Exercise brief:
Could you set down exactly the lines of the data below, starting at the one that holds "create the universe." and ending at the one that holds "treatment of inference.", both included, and only those?

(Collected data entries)
= Beginning of Section =
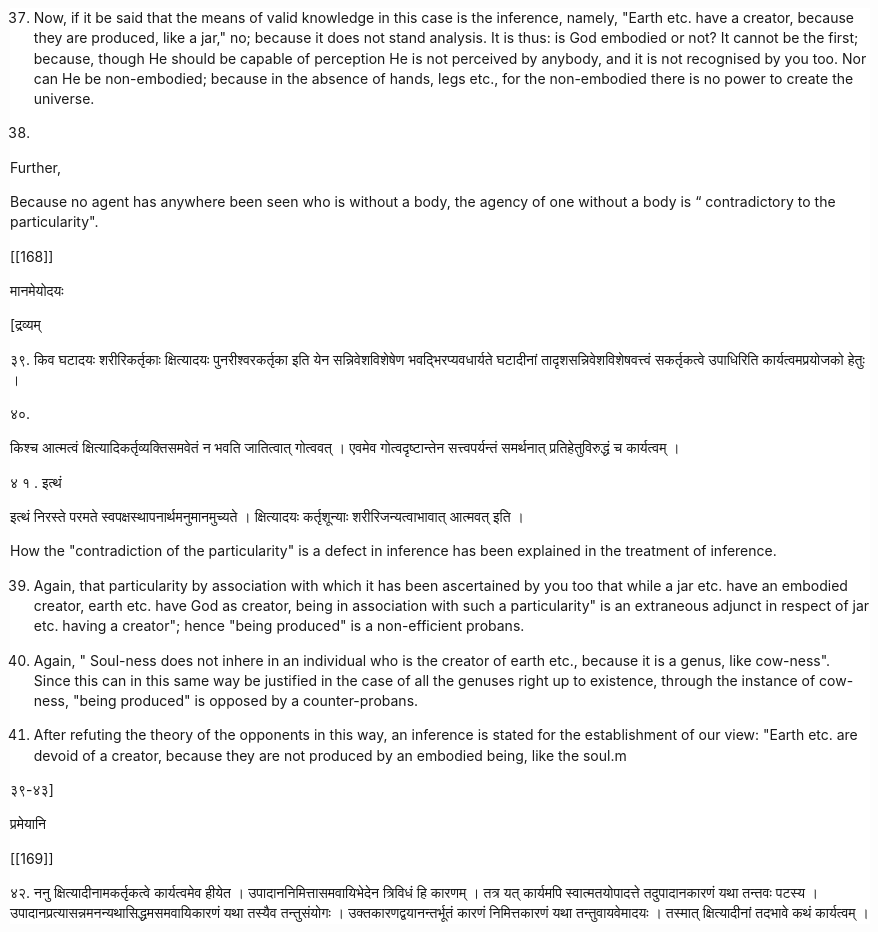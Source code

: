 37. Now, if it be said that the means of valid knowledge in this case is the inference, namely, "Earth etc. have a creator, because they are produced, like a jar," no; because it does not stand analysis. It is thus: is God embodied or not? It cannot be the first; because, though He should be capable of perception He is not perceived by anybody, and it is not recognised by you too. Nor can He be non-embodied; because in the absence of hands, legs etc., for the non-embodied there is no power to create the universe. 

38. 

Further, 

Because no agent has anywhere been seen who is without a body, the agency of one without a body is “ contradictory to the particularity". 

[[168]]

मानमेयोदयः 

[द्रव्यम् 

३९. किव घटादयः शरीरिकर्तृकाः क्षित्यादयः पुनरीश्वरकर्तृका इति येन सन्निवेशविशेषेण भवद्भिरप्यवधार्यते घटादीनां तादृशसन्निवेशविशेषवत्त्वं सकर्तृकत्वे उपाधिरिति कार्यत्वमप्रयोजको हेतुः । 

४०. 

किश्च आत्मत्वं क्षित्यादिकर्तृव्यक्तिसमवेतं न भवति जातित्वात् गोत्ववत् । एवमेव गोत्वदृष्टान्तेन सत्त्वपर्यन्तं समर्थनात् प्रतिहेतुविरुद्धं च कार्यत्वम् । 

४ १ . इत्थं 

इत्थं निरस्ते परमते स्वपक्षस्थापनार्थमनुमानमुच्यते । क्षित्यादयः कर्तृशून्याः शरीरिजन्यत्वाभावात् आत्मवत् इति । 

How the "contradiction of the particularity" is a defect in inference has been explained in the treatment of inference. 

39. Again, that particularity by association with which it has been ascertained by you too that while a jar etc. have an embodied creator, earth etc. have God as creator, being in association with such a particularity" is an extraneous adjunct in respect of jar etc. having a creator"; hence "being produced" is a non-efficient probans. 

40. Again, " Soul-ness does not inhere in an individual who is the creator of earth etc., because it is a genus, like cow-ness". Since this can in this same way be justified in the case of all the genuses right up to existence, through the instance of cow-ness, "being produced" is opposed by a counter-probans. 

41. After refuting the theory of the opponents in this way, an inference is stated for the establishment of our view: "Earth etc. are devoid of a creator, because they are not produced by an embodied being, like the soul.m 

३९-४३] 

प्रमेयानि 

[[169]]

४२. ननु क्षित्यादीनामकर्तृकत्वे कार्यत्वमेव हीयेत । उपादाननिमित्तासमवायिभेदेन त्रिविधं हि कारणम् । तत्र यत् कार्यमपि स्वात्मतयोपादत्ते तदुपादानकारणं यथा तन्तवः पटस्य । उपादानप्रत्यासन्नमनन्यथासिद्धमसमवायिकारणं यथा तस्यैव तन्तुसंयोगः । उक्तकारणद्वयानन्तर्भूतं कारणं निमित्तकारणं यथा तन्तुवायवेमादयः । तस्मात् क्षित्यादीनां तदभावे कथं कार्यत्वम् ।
= End of Section =
Solution to this task:
: 37. Now, if it be said that the means of valid knowledge in this case is the inference, namely, "Earth etc. have a creator, because they are produced, like a jar," no; because it does not stand analysis. It is thus: is God embodied or not? It cannot be the first; because, though He should be capable of perception He is not perceived by anybody, and it is not recognised by you too. Nor can He be non-embodied; because in the absence of hands, legs etc., for the non-embodied there is no power to create the universe. 

38. 

Further, 

Because no agent has anywhere been seen who is without a body, the agency of one without a body is “ contradictory to the particularity". 

[[168]]

मानमेयोदयः 

[द्रव्यम् 

३९. किव घटादयः शरीरिकर्तृकाः क्षित्यादयः पुनरीश्वरकर्तृका इति येन सन्निवेशविशेषेण भवद्भिरप्यवधार्यते घटादीनां तादृशसन्निवेशविशेषवत्त्वं सकर्तृकत्वे उपाधिरिति कार्यत्वमप्रयोजको हेतुः । 

४०. 

किश्च आत्मत्वं क्षित्यादिकर्तृव्यक्तिसमवेतं न भवति जातित्वात् गोत्ववत् । एवमेव गोत्वदृष्टान्तेन सत्त्वपर्यन्तं समर्थनात् प्रतिहेतुविरुद्धं च कार्यत्वम् । 

४ १ . इत्थं 

इत्थं निरस्ते परमते स्वपक्षस्थापनार्थमनुमानमुच्यते । क्षित्यादयः कर्तृशून्याः शरीरिजन्यत्वाभावात् आत्मवत् इति । 

How the "contradiction of the particularity" is a defect in inference has been explained in the treatment of inference. 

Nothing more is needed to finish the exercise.